Exactly. Then it does sound like you've made the decision to stay involved, which is important to note consciously. It's just hard, because you have no control over your parents and how they treat you. So if you stay, you will end up having to figure out ways to deal with their behavior; you probably won't be able to stop it.



> Lesser of the evils is right!! But it still doesn't seem like a good choice, I mean obviously not, since I am unhappy no matter what option I choose.


Honestly, I would not be sure what to do either. Neither route is preferable/happy, as you said. But maybe if you can change your mindset on how you view your mom (one parent at a time, and she's the one you're living with), maybe it can help you accept her a little more and thus she won't annoy you as much...?



> She left my dad over 20 years ago and has been mostly single all those years except for one boyfriend she had like 10 years ago. She wants to find someone else but she never gets out.


Why did she end up leaving him? You don't have to share personal stuff, but were there extenuating circumstances or did she just realize she needed to take care of herself? Was there any amount of courage in that decision by her -- something you can connect with?



> All she does is watch tv and do stuff out in the yard in the summer. I have a brother who is there every day working on his cars (he has like a tool shop in the shed and he keeps all his cars there and works on them), and he has a son who is 7 who comes over with him so my mom will babysit him and play with him a lot. She has 2 friends that I know of and sometimes she goes shopping with them but that's rare, like once every few months. She has a lot of sisters so she sees them too.


That's good at least that she's getting out with some people, although it sounds like she is mostly just sticking to family and the "safe areas" that she knows well.



> My dad has a long term girlfriend but he doesn't like to do things, all he does is watch tv. He has had bad health in the last 2 years though but even before that, he is very lazy and doesn't want to take vacations or leave town, really. He hates when I leave town just for a few hours! My parents are both very much homebodies and I'm the opposite. I love to take vacations and be away from home as much as possible.


They both do sound like they like to have a safe protected environment to stay in, and then expect you to stay in it with them. Which isn't really fair to you. How much of that could you say to either one of them?

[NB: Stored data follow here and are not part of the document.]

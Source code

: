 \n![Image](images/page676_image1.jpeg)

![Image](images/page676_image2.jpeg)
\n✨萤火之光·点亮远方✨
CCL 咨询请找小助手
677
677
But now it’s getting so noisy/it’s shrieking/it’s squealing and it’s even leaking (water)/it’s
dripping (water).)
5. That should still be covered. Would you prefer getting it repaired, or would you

I mean, I'll just be clear -- I don't know what you should do, I'm just asking questions to see if something gets brought up that might be helpful to you in figuring out how to cope with them, since I can tell it's frustrating. My mom got much saner in her middle age, which helped me immensely.


----------



## whyalice (Sep 9, 2013)

you have the right to protect yourself emotionally, this is your time now. Emotional black mail only prevents you being in your flow. I hope you can find your true path where you can breathe and feel the bliss


----------



## Earth Goddess (Aug 7, 2013)

Zombie Devil Duckie said:


> From everything I've read so far, that's the best sounding advice. Find someone in the oil biz that is having similar issues or just wants to split a place with someone else. See if you could find someone working the opposite shift as you who wants to split an apartment. That way it's like you each have your own place when the other person is gone on their month/6 week job.

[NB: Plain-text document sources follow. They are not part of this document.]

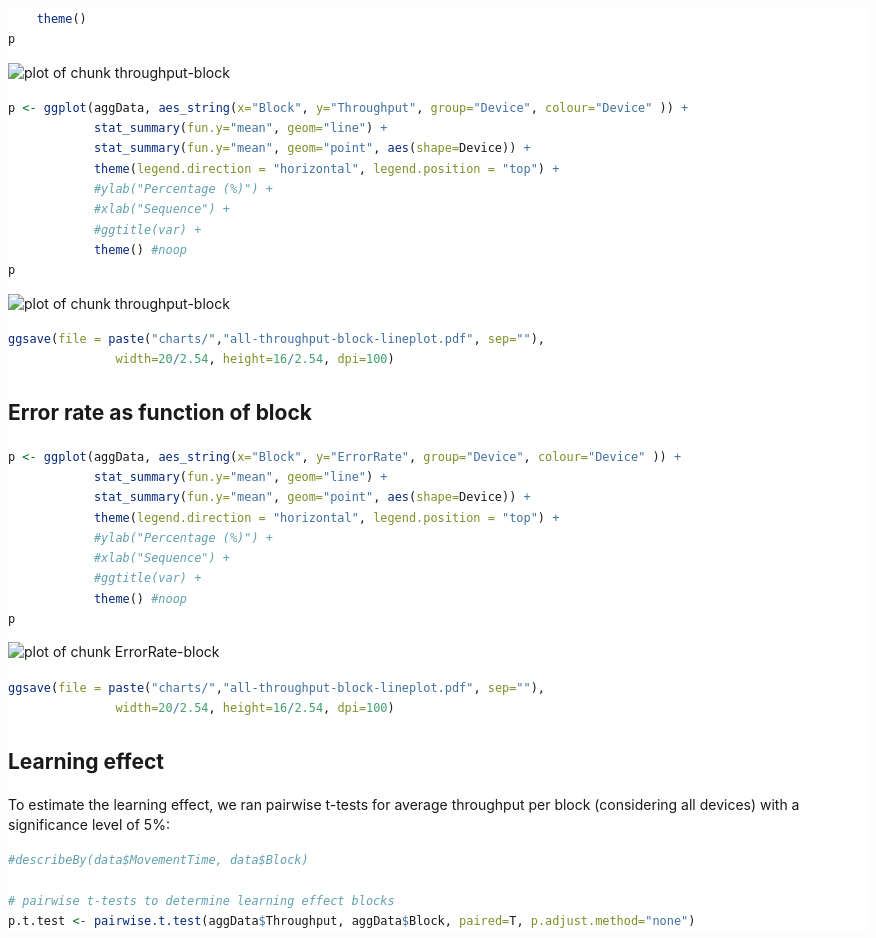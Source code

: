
 ```r
    theme() 
p
```

![plot of chunk throughput-block](figure/throughput-block1.png) 

```r
p <- ggplot(aggData, aes_string(x="Block", y="Throughput", group="Device", colour="Device" )) + 
            stat_summary(fun.y="mean", geom="line") + 
            stat_summary(fun.y="mean", geom="point", aes(shape=Device)) + 
            theme(legend.direction = "horizontal", legend.position = "top") +
            #ylab("Percentage (%)") +
            #xlab("Sequence") +
            #ggtitle(var) +
            theme() #noop
p
```

![plot of chunk throughput-block](figure/throughput-block2.png) 

```r
ggsave(file = paste("charts/","all-throughput-block-lineplot.pdf", sep=""), 
               width=20/2.54, height=16/2.54, dpi=100)
```

Error rate  as function of block
-------------------------------------

```r
p <- ggplot(aggData, aes_string(x="Block", y="ErrorRate", group="Device", colour="Device" )) + 
            stat_summary(fun.y="mean", geom="line") + 
            stat_summary(fun.y="mean", geom="point", aes(shape=Device)) + 
            theme(legend.direction = "horizontal", legend.position = "top") +
            #ylab("Percentage (%)") +
            #xlab("Sequence") +
            #ggtitle(var) +
            theme() #noop
p
```

![plot of chunk ErrorRate-block](figure/ErrorRate-block.png) 

```r
ggsave(file = paste("charts/","all-throughput-block-lineplot.pdf", sep=""), 
               width=20/2.54, height=16/2.54, dpi=100)
```

Learning effect
-------------------------
To estimate the learning effect, we ran pairwise t-tests for average throughput per block (considering all devices) with a significance level of 5%:


```r
#describeBy(data$MovementTime, data$Block)

# pairwise t-tests to determine learning effect blocks
p.t.test <- pairwise.t.test(aggData$Throughput, aggData$Block, paired=T, p.adjust.method="none")
```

Well like I said, I only know one person in a similar situation as me and he already has people to get an apartment with. Everyone else already has a house in another state. But we don't need a place to stay while we're working, only when we're home, so it wouldn't matter what shift they worked, when you're off, you're off all the time. But yeah, there's nobody else I can do this with anyway.



> Also... not sure if you would consider something like this, but sometimes you can find a cheap "Park model" recreational home in a camping area. They are like little mobile homes, often with electrical and sewer hook up. The "catch" with them is that you can't live there full time. You have a maximum amount of time you can stay, which is often MUCH more than you would ever be using since you are gone for so long while in your camp.

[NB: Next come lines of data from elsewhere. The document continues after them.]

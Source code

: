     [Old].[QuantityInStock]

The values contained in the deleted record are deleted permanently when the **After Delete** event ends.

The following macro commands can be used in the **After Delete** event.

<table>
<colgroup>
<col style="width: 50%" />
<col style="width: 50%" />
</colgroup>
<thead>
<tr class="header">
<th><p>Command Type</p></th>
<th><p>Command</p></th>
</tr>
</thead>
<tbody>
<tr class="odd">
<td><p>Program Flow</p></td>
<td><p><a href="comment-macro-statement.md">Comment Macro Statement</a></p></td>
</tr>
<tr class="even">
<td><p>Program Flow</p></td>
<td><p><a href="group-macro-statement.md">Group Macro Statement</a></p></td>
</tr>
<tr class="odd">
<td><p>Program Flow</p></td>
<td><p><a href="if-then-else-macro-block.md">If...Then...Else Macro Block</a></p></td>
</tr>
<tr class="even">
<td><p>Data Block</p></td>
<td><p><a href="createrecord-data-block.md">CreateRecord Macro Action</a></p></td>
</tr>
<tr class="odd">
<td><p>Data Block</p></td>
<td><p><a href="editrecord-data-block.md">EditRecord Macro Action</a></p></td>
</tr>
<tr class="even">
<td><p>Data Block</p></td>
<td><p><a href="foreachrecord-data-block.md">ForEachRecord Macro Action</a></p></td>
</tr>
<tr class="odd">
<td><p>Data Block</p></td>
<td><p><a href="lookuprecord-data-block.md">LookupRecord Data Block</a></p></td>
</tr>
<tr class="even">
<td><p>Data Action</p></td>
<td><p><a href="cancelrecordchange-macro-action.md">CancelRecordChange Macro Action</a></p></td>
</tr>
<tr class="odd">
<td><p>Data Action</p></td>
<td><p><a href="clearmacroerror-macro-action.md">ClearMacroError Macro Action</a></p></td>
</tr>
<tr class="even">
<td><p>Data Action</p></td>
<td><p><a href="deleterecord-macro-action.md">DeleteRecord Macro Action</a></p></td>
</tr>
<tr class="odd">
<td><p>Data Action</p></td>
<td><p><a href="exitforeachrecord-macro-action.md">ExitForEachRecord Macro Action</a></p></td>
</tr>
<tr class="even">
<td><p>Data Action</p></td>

Oh these are in campgrounds? I've never even heard of that! I will check that out, thanks!



> If you find one, it would be a flat out purchase and the monthly land rent is often very inexpensive (compared to having a home, etc...)
> 
> 
> 
> -ZDD


I have already checked into living in an RV park but not in a campground. Although i'd still be worried that it would get broken into when people realize no one is living there for such a long period of time. It's a regular pattern too so people would know my schedule, so that would kinda scare me. Plus my mail would pile up, at least at my mom's, she can bring my mail in for me. Actually...can you even get mail at a campground?


----------



## dragthewaters (Feb 9, 2013)

Earth Goddess said:


> I don't fly, I drive. It's just one state over, like a 10 hour drive. I live at my job when i'm there, we have trailers where we each get a bedroom. I can't stay there through my breaks because of many reasons, the main one being I only have a tiny bedroom there, so I can't keep all my stuff there. There is only enough room for like 3 outfits in the little closet we have. So I come home to get different clothes and a few different books and movies each time. I also need to go there to get my mail, we can't get mail at work. I need to technically live there for tax purposes and because you need an address. I have thought about getting a place closer to where I live but it would be the same issue, it would be empty for 6 weeks at a time and my mail would pile up and people would know i'm gone and it would probably get broken into. I was looking at mobile homes last week and got excited because i found a few I could afford and 2 of my friends both warned me not to do that because they used to live in trailer parks and kids always broke into the ones where the owners weren't home very often. And an apartment around the area where my job is would be at least $1500 a month which is insane, that's half my monthly income. Most of the reason why i took this job was to pay off my car and save up money but i'd never be able to do that if I was paying for an apartment, especially one in that area where they are so high because of high demand and lack of housing for all the workers that came in here.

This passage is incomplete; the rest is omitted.